(Data excerpts)
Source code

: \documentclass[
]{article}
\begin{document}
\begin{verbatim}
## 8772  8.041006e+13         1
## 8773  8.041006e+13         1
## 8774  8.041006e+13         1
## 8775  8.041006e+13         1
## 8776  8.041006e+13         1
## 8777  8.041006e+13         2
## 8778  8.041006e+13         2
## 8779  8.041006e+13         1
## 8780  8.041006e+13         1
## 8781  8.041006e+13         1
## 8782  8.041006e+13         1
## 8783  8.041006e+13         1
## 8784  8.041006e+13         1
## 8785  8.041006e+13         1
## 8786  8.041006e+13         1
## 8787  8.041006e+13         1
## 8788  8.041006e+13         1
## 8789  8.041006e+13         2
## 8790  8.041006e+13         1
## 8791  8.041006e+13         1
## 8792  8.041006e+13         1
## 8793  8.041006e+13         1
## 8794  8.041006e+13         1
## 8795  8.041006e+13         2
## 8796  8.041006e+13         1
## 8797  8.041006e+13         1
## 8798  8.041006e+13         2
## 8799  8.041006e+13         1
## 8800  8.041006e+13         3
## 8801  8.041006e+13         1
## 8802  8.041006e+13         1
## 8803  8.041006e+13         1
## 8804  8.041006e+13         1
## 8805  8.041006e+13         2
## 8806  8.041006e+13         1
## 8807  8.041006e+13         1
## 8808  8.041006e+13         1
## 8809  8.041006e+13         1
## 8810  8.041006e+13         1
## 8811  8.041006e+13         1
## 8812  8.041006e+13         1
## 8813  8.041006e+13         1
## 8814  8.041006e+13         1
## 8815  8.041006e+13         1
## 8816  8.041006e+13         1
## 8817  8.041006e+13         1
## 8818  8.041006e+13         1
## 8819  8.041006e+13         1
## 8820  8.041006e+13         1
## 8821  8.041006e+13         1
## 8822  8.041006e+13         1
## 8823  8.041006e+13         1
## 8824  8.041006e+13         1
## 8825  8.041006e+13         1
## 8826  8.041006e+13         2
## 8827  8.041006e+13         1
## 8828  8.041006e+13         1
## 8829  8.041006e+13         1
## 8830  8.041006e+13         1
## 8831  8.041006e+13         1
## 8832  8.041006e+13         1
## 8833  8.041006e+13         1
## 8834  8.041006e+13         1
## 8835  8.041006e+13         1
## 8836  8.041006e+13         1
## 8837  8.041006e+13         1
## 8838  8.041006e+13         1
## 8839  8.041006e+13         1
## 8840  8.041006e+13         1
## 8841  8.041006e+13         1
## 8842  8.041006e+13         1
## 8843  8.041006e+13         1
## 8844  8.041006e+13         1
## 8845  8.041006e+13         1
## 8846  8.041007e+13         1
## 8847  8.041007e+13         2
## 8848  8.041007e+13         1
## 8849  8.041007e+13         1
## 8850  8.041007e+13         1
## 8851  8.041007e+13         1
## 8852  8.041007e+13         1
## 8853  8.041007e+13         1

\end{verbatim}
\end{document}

WHAT THE TASK REQUIRES
Copy out all the entries exactly once more.

TASK ANSWER
Source code

: \documentclass[
]{article}
\begin{document}
\begin{verbatim}
## 8772  8.041006e+13         1
## 8773  8.041006e+13         1
## 8774  8.041006e+13         1
## 8775  8.041006e+13         1
## 8776  8.041006e+13         1
## 8777  8.041006e+13         2
## 8778  8.041006e+13         2
## 8779  8.041006e+13         1
## 8780  8.041006e+13         1
## 8781  8.041006e+13         1
## 8782  8.041006e+13         1
## 8783  8.041006e+13         1
## 8784  8.041006e+13         1
## 8785  8.041006e+13         1
## 8786  8.041006e+13         1
## 8787  8.041006e+13         1
## 8788  8.041006e+13         1
## 8789  8.041006e+13         2
## 8790  8.041006e+13         1
## 8791  8.041006e+13         1
## 8792  8.041006e+13         1
## 8793  8.041006e+13         1
## 8794  8.041006e+13         1
## 8795  8.041006e+13         2
## 8796  8.041006e+13         1
## 8797  8.041006e+13         1
## 8798  8.041006e+13         2
## 8799  8.041006e+13         1
## 8800  8.041006e+13         3
## 8801  8.041006e+13         1
## 8802  8.041006e+13         1
## 8803  8.041006e+13         1
## 8804  8.041006e+13         1
## 8805  8.041006e+13         2
## 8806  8.041006e+13         1
## 8807  8.041006e+13         1
## 8808  8.041006e+13         1
## 8809  8.041006e+13         1
## 8810  8.041006e+13         1
## 8811  8.041006e+13         1
## 8812  8.041006e+13         1
## 8813  8.041006e+13         1
## 8814  8.041006e+13         1
## 8815  8.041006e+13         1
## 8816  8.041006e+13         1
## 8817  8.041006e+13         1
## 8818  8.041006e+13         1
## 8819  8.041006e+13         1
## 8820  8.041006e+13         1
## 8821  8.041006e+13         1
## 8822  8.041006e+13         1
## 8823  8.041006e+13         1
## 8824  8.041006e+13         1
## 8825  8.041006e+13         1
## 8826  8.041006e+13         2
## 8827  8.041006e+13         1
## 8828  8.041006e+13         1
## 8829  8.041006e+13         1
## 8830  8.041006e+13         1
## 8831  8.041006e+13         1
## 8832  8.041006e+13         1
## 8833  8.041006e+13         1
## 8834  8.041006e+13         1
## 8835  8.041006e+13         1
## 8836  8.041006e+13         1
## 8837  8.041006e+13         1
## 8838  8.041006e+13         1
## 8839  8.041006e+13         1
## 8840  8.041006e+13         1
## 8841  8.041006e+13         1
## 8842  8.041006e+13         1
## 8843  8.041006e+13         1
## 8844  8.041006e+13         1
## 8845  8.041006e+13         1
## 8846  8.041007e+13         1
## 8847  8.041007e+13         2
## 8848  8.041007e+13         1
## 8849  8.041007e+13         1
## 8850  8.041007e+13         1
## 8851  8.041007e+13         1
## 8852  8.041007e+13         1
## 8853  8.041007e+13         1

\end{verbatim}
\end{document}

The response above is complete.